(SOURCE MATERIAL):
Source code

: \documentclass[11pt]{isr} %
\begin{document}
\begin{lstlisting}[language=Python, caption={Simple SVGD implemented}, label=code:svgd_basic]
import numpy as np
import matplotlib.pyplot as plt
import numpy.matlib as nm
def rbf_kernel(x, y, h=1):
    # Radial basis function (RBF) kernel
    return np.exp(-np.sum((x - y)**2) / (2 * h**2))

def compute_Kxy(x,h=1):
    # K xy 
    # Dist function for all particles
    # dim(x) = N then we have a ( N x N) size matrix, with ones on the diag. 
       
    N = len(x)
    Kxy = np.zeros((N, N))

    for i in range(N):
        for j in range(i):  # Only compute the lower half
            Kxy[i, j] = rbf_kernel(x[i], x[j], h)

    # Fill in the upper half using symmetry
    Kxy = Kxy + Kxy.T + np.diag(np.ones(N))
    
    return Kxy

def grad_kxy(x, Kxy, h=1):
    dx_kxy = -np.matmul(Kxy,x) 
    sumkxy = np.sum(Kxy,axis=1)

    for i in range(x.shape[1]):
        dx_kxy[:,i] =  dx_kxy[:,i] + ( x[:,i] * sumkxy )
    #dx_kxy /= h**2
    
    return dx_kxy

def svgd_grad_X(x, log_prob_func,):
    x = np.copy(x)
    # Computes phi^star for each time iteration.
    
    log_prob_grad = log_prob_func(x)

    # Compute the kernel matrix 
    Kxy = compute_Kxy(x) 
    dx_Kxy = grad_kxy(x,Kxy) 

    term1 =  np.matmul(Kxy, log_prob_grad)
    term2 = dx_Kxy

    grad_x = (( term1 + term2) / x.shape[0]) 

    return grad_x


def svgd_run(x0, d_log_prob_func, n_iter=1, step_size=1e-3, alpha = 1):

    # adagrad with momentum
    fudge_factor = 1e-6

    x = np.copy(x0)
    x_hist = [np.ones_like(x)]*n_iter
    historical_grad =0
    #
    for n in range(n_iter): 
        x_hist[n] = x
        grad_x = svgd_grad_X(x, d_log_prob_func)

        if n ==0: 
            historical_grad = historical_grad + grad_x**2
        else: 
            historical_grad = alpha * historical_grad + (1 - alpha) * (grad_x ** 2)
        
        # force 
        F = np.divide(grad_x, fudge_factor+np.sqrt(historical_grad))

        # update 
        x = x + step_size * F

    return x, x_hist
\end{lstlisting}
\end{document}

(YOUR OBJECTIVE):
Copy the records above faithfully. Begin at their first line, end at the line containing "fudge_factor = 1e-6", and include nothing else.

(TASK SOLUTION):
Source code

: \documentclass[11pt]{isr} %
\begin{document}
\begin{lstlisting}[language=Python, caption={Simple SVGD implemented}, label=code:svgd_basic]
import numpy as np
import matplotlib.pyplot as plt
import numpy.matlib as nm
def rbf_kernel(x, y, h=1):
    # Radial basis function (RBF) kernel
    return np.exp(-np.sum((x - y)**2) / (2 * h**2))

def compute_Kxy(x,h=1):
    # K xy 
    # Dist function for all particles
    # dim(x) = N then we have a ( N x N) size matrix, with ones on the diag. 
       
    N = len(x)
    Kxy = np.zeros((N, N))

    for i in range(N):
        for j in range(i):  # Only compute the lower half
            Kxy[i, j] = rbf_kernel(x[i], x[j], h)

    # Fill in the upper half using symmetry
    Kxy = Kxy + Kxy.T + np.diag(np.ones(N))
    
    return Kxy

def grad_kxy(x, Kxy, h=1):
    dx_kxy = -np.matmul(Kxy,x) 
    sumkxy = np.sum(Kxy,axis=1)

    for i in range(x.shape[1]):
        dx_kxy[:,i] =  dx_kxy[:,i] + ( x[:,i] * sumkxy )
    #dx_kxy /= h**2
    
    return dx_kxy

def svgd_grad_X(x, log_prob_func,):
    x = np.copy(x)
    # Computes phi^star for each time iteration.
    
    log_prob_grad = log_prob_func(x)

    # Compute the kernel matrix 
    Kxy = compute_Kxy(x) 
    dx_Kxy = grad_kxy(x,Kxy) 

    term1 =  np.matmul(Kxy, log_prob_grad)
    term2 = dx_Kxy

    grad_x = (( term1 + term2) / x.shape[0]) 

    return grad_x


def svgd_run(x0, d_log_prob_func, n_iter=1, step_size=1e-3, alpha = 1):

    # adagrad with momentum
    fudge_factor = 1e-6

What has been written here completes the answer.